228) Fogão à Lenha! Ah, que Maravilha!
Peço desculpas aos meus estimados Leitores, por desviar o rumo das últimas cinco Crônicas da Travessia do Atlântico, quando estava próximo a contar o destino terrestre até Paris, encerrando em Lisboa. Garanto, na próxima semana volto aquele tema e finalizo o período de férias em definitivo.
Essa semana, em dia vinte e um de junho, iniciou - no calendário - o nosso Inverno. Entretanto o frio está presente há dias com um rigor há muitos anos abandonado. Frio é muito bom e nos mantem, no Rio Grande do Sul, com o tradicional respeito às temperaturas e meteorologia caracterizando as Quatro Estações do Ano.

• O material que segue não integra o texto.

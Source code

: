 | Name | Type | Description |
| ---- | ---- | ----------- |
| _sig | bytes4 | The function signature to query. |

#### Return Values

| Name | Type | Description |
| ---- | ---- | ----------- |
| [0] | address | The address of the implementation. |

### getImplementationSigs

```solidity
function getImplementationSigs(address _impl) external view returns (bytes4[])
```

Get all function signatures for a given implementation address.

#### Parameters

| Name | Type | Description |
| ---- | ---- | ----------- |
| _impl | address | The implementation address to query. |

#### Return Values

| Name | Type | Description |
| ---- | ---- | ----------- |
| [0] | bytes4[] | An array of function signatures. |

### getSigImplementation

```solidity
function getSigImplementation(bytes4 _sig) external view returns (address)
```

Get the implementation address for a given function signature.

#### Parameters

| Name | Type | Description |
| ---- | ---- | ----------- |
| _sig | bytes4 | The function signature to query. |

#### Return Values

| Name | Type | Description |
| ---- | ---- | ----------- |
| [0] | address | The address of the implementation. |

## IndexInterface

Gosto do muito Inverno – exceção ao horário do banho – cuja temperatura baixa nem precisava ser tão convincente como afirmei acima, em especialmente rejeitado quando vem com chuva, garoa, enfim, tudo aquilo a nos criar dificuldade em secar roupas e toalhas! Frio com sol claro nos inspira ao banho de sol nos jardins e praças e se for acompanhado de algumas bergamotas – em outras praças conhecidas como tangerina – fica bom demais! Para nós os Gaúchos, um chimarrão também é presente nesses momentos, como a melhor forma de hidratação, pois beber água a gente simplesmente esquece...
Na mesa ou no balcão: - Pinhão, sopa de capeletti, quentão, pipoca, amendoim, pé-de-moleque, batata doce assada, mocotó e nem precisa ser Festa Junina! Enquanto estiver frio assim, essa celebração é sempre muito bem-vinda! Vinho tinto? Claro que não esqueci, jamais deixaria de lado. De qualquer qualidade! Não. Não é bem assim. Esse de baixa qualidade a gente reserva para o quentão, afinal, com todas aquelas misturas de cravo, canela, gengibre, cachaça etc., sua origem barata nem é percebida! O importante é ter garantida a dor de cabeça no dia seguinte!!!

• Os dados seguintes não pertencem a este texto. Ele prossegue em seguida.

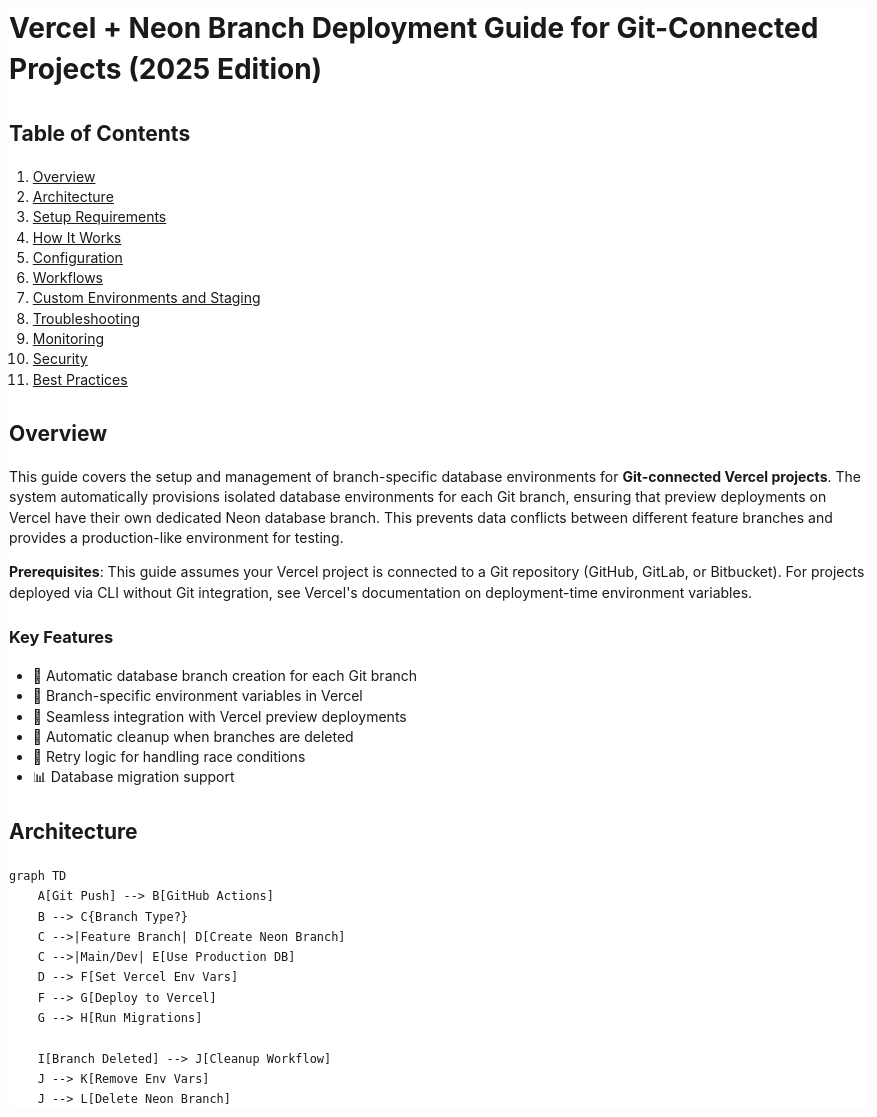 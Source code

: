 # Vercel + Neon Branch Deployment Guide for Git-Connected Projects (2025 Edition)

## Table of Contents
1. [Overview](#overview)
2. [Architecture](#architecture)
3. [Setup Requirements](#setup-requirements)
4. [How It Works](#how-it-works)
5. [Configuration](#configuration)
6. [Workflows](#workflows)
7. [Custom Environments and Staging](#custom-environments-and-staging)
8. [Troubleshooting](#troubleshooting)
9. [Monitoring](#monitoring)
10. [Security](#security)
11. [Best Practices](#best-practices)

## Overview

This guide covers the setup and management of branch-specific database environments for **Git-connected Vercel projects**. The system automatically provisions isolated database environments for each Git branch, ensuring that preview deployments on Vercel have their own dedicated Neon database branch. This prevents data conflicts between different feature branches and provides a production-like environment for testing.

**Prerequisites**: This guide assumes your Vercel project is connected to a Git repository (GitHub, GitLab, or Bitbucket). For projects deployed via CLI without Git integration, see Vercel's documentation on deployment-time environment variables.

### Key Features
- 🔄 Automatic database branch creation for each Git branch
- 🔐 Branch-specific environment variables in Vercel
- 🚀 Seamless integration with Vercel preview deployments
- 🧹 Automatic cleanup when branches are deleted
- 🔁 Retry logic for handling race conditions
- 📊 Database migration support

## Architecture

```mermaid
graph TD
    A[Git Push] --> B[GitHub Actions]
    B --> C{Branch Type?}
    C -->|Feature Branch| D[Create Neon Branch]
    C -->|Main/Dev| E[Use Production DB]
    D --> F[Set Vercel Env Vars]
    F --> G[Deploy to Vercel]
    G --> H[Run Migrations]

    I[Branch Deleted] --> J[Cleanup Workflow]
    J --> K[Remove Env Vars]
    J --> L[Delete Neon Branch]
```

Vamos ao melhor no frio rigoroso: - Em casa, queimando lenha! Hoje em dia em residências de construção bem planejada, é previsto a construção de lareira. Maravilha! Se não houve, ainda há o recurso de instalar lareira de metal. “Quebra um galho” na medida! Lareira é um instrumento a se tornar o autêntico altar de reverência ao Inverno e a todos aqueles quitutes e bebidas já referidas! Não se tratar apenas de aquecimento ao frio reinante, mas de um toque romântico a provocar aproximação e carinho com quem a gente gosta de estar junto de verdade!
Mas tudo isso, não se compara a um
passado nem tão recente, quando nossas cozinhas tinham sua majestade, o
Fogão a Lenha! Ah, sinto saudades daqueles momentos tão aconchegantes, onde
a Família se aglomerava ao seu redor a ouvir e contar histórias e estórias! Sem
crítica furiosa ao telefone celular, mas época de aproximação verdadeira, sagrada
onde a “conversa ao vivo” acontecia no melhor de todos os climas!
Havia conversa até sem o som de vozes! A menos tendo alguém cantarolando alguma canção! O silêncio abria espaço para meditação e a sensação de presença habitava, enchia nossos corações! O crepitar das lascas de lenha ao fogo, traziam junto aquele seu cheiro gostoso de madeira queimando! Houve uma época, até se podia queimar lenha de Angico com sua fragrância peculiar! A portinhola do fogão ficava sempre aberta, para podermos apreciar o milagroso espetáculo da dança das chamas amarelas com vermelho!
Saudemos essa fria Estação bem
abrigados, afinal de contas a ameaça de constipação e doenças respiratórias
está presente, não vamos “dar sorte ao azar”. Beba mais água e reforço em vitamina “C” e boa
alimentação calórica ajudam na proteção! Paro aqui, antes de algum Médico me
mandar eu calar! Tenham todos um “bom aquecimento!”
Fausto
Diefenbach. Porto Alegre,
25 de junho de 2026.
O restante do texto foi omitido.